Audit uncertainty weighing on trustees
Uncertainty around whether the government will press on with its plans to allow SMSFs with a positive compliance history to opt out of annual audits is causing unnecessary confusion at a time when fund trustees and advisers are under pressure to strengthen their compliance processes, according to a global accounting firm.
BDO Australia national leader for superannuation Paul Rafton told SMSF Adviser the government’s silence on its previously mentioned plans to change the audit requirements for compliant SMSFs was causing confusion among the firm’s SMSF client base.
“I’d like to see the government come out and say it’s dead and buried, because clients are still asking about it and there is no clarity on whether it’s going to come back or not,” Mr Rafton said.
SMSF Adviser previously reported in June that Minister for Superannuation, Financial Services and Financial Technology Jane Hume had remained non-committal about plans for extending the audit cycle at a recent industry event.
“The government has undertaken extensive public consultation on this measure and the outcomes of the consultation are currently being considered,” Ms Hume said.
Mr Rafton said given the current regulatory crackdown from both ASIC and the ATO when it came to fund trustees and their advisers meeting their compliance requirements, any decision to relax the rules would send mixed messages to the SMSF community.

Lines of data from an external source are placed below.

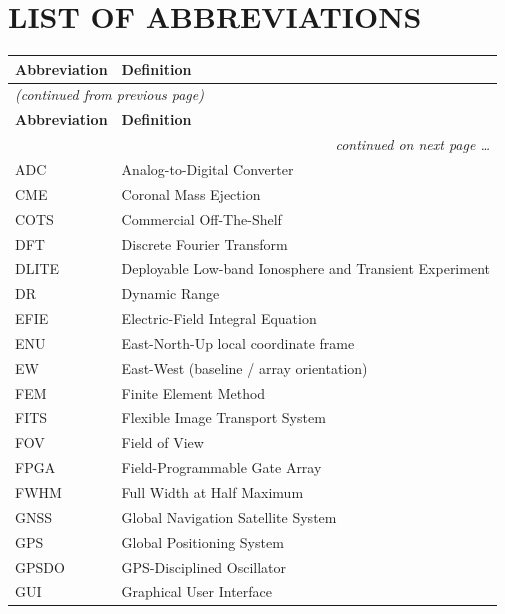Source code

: \chapter*{LIST OF ABBREVIATIONS}

{ %
\renewcommand{\arraystretch}{1.3}
\begin{longtable}{@{} p{3.2cm} p{12.3cm} @{}}
\toprule
\textbf{Abbreviation} & \textbf{Definition} \\
\midrule
\endfirsthead
\multicolumn{2}{l}{\textit{(continued from previous page)}} \\
\toprule
\textbf{Abbreviation} & \textbf{Definition} \\
\midrule
\endhead
\midrule
\multicolumn{2}{r}{\textit{continued on next page \ldots}} \\
\endfoot
\bottomrule
\endlastfoot
ADC      & Analog-to-Digital Converter \\
CME      & Coronal Mass Ejection \\
COTS     & Commercial Off-The-Shelf \\
DFT      & Discrete Fourier Transform \\
DLITE    & Deployable Low-band Ionosphere and Transient Experiment \\
DR       & Dynamic Range \\
EFIE     & Electric-Field Integral Equation \\
ENU      & East-North-Up local coordinate frame \\
EW       & East-West (baseline / array orientation) \\
FEM      & Finite Element Method \\
FITS     & Flexible Image Transport System \\
FOV      & Field of View \\
FPGA     & Field-Programmable Gate Array \\
FWHM     & Full Width at Half Maximum \\
GNSS     & Global Navigation Satellite System \\
GPS      & Global Positioning System \\
GPSDO    & GPS-Disciplined Oscillator \\
GUI      & Graphical User Interface \\

\end{longtable}}
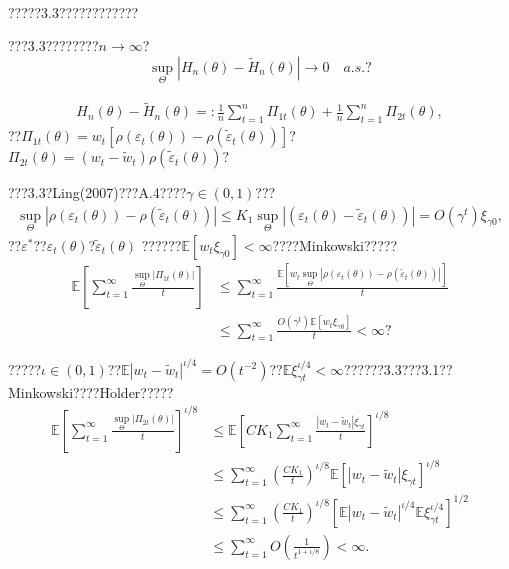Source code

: \documentclass[a4paper,12pt,openany,oneside,utf-8]{ctexbook}
\newcommand{\xiaosihao}{\fontsize{12pt}{\baselineskip}\selectfont}
\begin{document}
	\
	
	?????3.3????????????
	
	\noindent{\xiaosihao\heiti ??~3.6} ???3.3????????$n\rightarrow \infty$?
	$$
	\sup _{\Theta}\left|H_{n}(\theta)-\tilde{H}_{n}(\theta)\right| \rightarrow 0 \quad a.s.\mbox{?}
	$$
	
	\noindent{\xiaosihao\heiti ??~3.6??}
	\begin{align}
		H_{n}(\theta)-\tilde{H}_{n}(\theta)=: \frac{1}{n} \sum_{t=1}^{n} \Pi_{1 t}(\theta)+\frac{1}{n} \sum_{t=1}^{n} \Pi_{2 t}(\theta),\nonumber
	\end{align}
	??$\Pi_{1 t}(\theta)=w_t\left[\rho(\varepsilon_t(\theta))-\rho(\tilde{\varepsilon}_t(\theta))\right]$?$\Pi_{2 t}(\theta)=(w_t-\tilde{ w}_t)\rho(\tilde{\varepsilon}_t(\theta))\mbox{?}$
	
	???3.3?Ling(2007)???A.4????$\gamma\in(0,1)$???
	\begin{align}
		\sup _{\Theta}\left|\rho(\varepsilon_{t}(\theta))-\rho(\tilde{\varepsilon}_{t}(\theta))\right|\le K_1\sup_{\Theta}\left|\left(\varepsilon_{t}(\theta)-\tilde{\varepsilon}_{t}(\theta)\right)\right|= O(\gamma^t)\xi_{\gamma 0},\nonumber
	\end{align}
	??$\varepsilon^{*}$??$\varepsilon_{t}(\theta)$?$\tilde{\varepsilon}_{t}(\theta)$ ??????$\mathbb{E}\left[w_{t} \xi_{\gamma 0}\right]<\infty$????Minkowski?????
	\begin{align}\label{332}
		\mathbb{E}\left[\sum_{t=1}^{\infty} \frac{\sup _{\Theta}\left|\Pi_{1 t}(\theta)\right|}{t}\right] &\leq \sum_{t=1}^{\infty} \frac{\mathbb{E}\left[w_t \sup _{\Theta}\left|\rho(\varepsilon_{t}(\theta))-\rho(\tilde{\varepsilon}_{t}(\theta))\right|\right]}{t}\nonumber\\
		&\le\sum_{t=1}^{\infty}\frac{O(\gamma^t)\mathbb{E}\left[w_{t} \xi_{\gamma 0}\right]}{t}<\infty\mbox{?}
	\end{align}
	
	\noindent ?????$\iota\in(0,1)$??$\mathbb{E}|w_t-\widetilde{w}_t|^{\iota/4}=O(t^{-2})$??$\mathbb{E} \xi_{\gamma t}^{\iota / 4}<\infty$??????3.3???3.1??Minkowski????H$\ddot{\mathrm{o}}$lder?????
	\begin{align}\label{333}
		\mathbb{E}\left[\sum_{t=1}^{\infty} \frac{\sup _{\Theta}\left|\Pi_{2 t}(\theta)\right|}{t}\right]^{\iota/ 8}
		&\le \mathbb{E}\left[CK_1\sum_{t=1}^{\infty} \frac{\left|w_t-\tilde{w}_t\right|\xi_{\gamma t}}{t}\right]^{\iota/8}\nonumber\\
		&\le \sum_{t=1}^{\infty}\left(\frac{CK_1}{t}\right)^{\iota/8}\mathbb{E}\left[\left|w_t-\tilde{w}_t\right|\xi_{\gamma t}\right]^{\iota/8}\nonumber\\
		&\le \sum_{t=1}^{\infty}\left(\frac{CK_1}{t}\right)^{\iota/8}\left[\mathbb{E}\left|w_t-\tilde{w}_t\right|^{\iota/4}\mathbb{E}\xi_{\gamma t}^{\iota /4}\right]^{1/2}\nonumber\\
		&\le\sum_{t=1}^{\infty} O\left(\frac{1}{t^{1+\iota / 8}}\right)<\infty.
	\end{align}
	
\end{document}
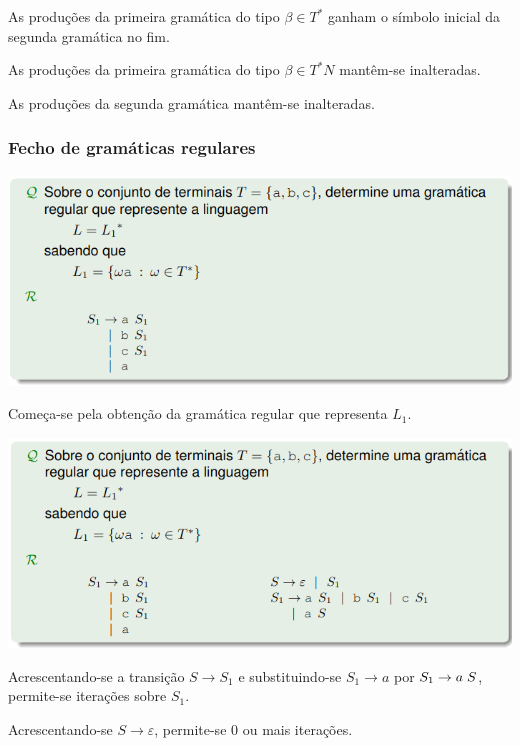 \documentclass{article}
\begin{document}
\begin{flushleft}
  \item As produções da primeira gramática do tipo $\beta \in T^*$ ganham o símbolo
  inicial da segunda gramática no fim.
  \item As produções da primeira gramática do tipo $\beta \in T^* N$ mantêm-se inalteradas.
  \item As produções da segunda gramática mantêm-se inalteradas.

\end{flushleft}

\subsubsection{Fecho de gramáticas regulares}

\begin{flushleft}
  \begin{center}
    \includegraphics[scale=0.4]{11}
  \end{center}

  Começa-se pela obtenção da gramática regular que representa $L_1$.

  \begin{center}
    \includegraphics[scale=0.4]{12}
  \end{center}

  \item Acrescentando-se a transição $S \rightarrow S_1$ e substituindo-se $S_1 \rightarrow a$
  por $S_1 \rightarrow a \hspace{1mm} S$, permite-se iterações sobre $S_1$.
  \item Acrescentando-se $S \rightarrow \varepsilon$, permite-se 0 ou mais iterações.


\end{flushleft}
\end{document}
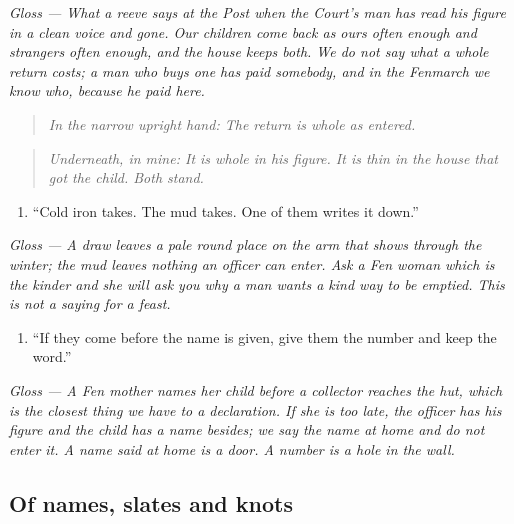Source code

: \documentclass{design/chronicle}
\begin{document}
\emph{Gloss — What a reeve says at the Post when the Court’s man has read his figure in a clean voice and gone. Our children come back as ours often enough and strangers often enough, and the house keeps both. We do not say what a whole return costs; a man who buys one has paid somebody, and in the Fenmarch we know who, because he paid here.}

\begin{quote}\itshape \emph{In the narrow upright hand:} The return is whole as entered.\end{quote}

\begin{quote}\itshape *\end{quote}

\begin{quote}\itshape \emph{Underneath, in mine:} It is whole in his figure. It is thin in the house that got the child. Both stand.\end{quote}

\begin{enumerate}[leftmargin=1.4em,itemsep=1pt,topsep=3pt,parsep=0pt]

\item “Cold iron takes. The mud takes. One of them writes it down.”

\end{enumerate}

\emph{Gloss — A draw leaves a pale round place on the arm that shows through the winter; the mud leaves nothing an officer can enter. Ask a Fen woman which is the kinder and she will ask you why a man wants a kind way to be emptied. This is not a saying for a feast.}

\begin{enumerate}[leftmargin=1.4em,itemsep=1pt,topsep=3pt,parsep=0pt]

\item “If they come before the name is given, give them the number and keep the word.”

\end{enumerate}

\emph{Gloss — A Fen mother names her child before a collector reaches the hut, which is the closest thing we have to a declaration. If she is too late, the officer has his figure and the child has a name besides; we say the name at home and do not enter it. A name said at home is a door. A number is a hole in the wall.}

\subsection*{Of names, slates and knots}
\end{document}
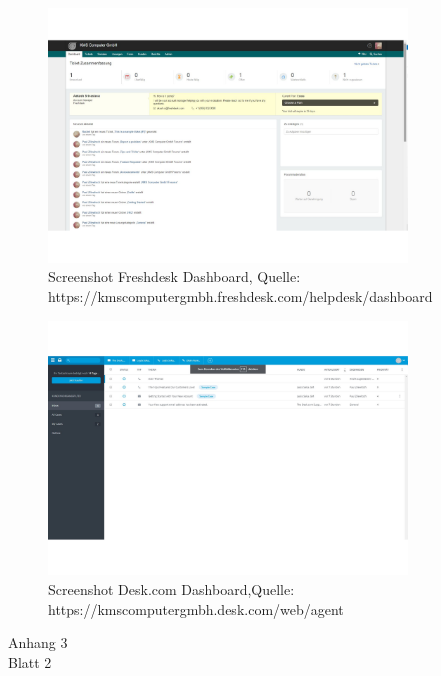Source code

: \begin{figure}[h!]
\includegraphics[width=0.85\textwidth]{Abbildungen/Freshdesk.pdf}
\caption*{Screenshot Freshdesk Dashboard, \newline
Quelle: https://kmscomputergmbh.freshdesk.com/helpdesk/dashboard}
\label{Freshdesk}
\end{figure}



\begin{figure}[h!]
\includegraphics[width=0.85\textwidth]{Abbildungen/Deskcom.pdf}
\caption*{Screenshot Desk.com Dashboard,Quelle: https://kmscomputergmbh.desk.com/web/agent}
\label{Deskcom}
\end{figure}

\newpage

\begin{flushright}
Anhang 3\\
Blatt 2\\
\label{Anhang3_2}
\end{flushright}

“We have ASIC coming out with a big heavy stick, the ATO is on their enforcement program, but at the same time, there is still this uncertainty around whether funds will be allowed to defer their audit for three years,” he said.
“The proposed legislation is that funds with a good lodgement history would be able to opt out of an annual audit, but my concern is that it doesn’t seem to sit well with what ASIC is trying to do to make audits done regularly and auditors maintain their professionalism.”
Mr Rafton added that while the intent of the proposal had been to reduce red tape for SMSFs, extending the audit cycle out to three years was unlikely to have any efficiency benefits.
“An auditor is now going to have to revert back to the prior three years, and for some clients, it’s hard enough getting stuff out of them every year, let alone every three,” he said.
“It’s not going to make things more cost-effective as the auditor will still have to cover three years of ground, so it’s still going to be the same amount of work.”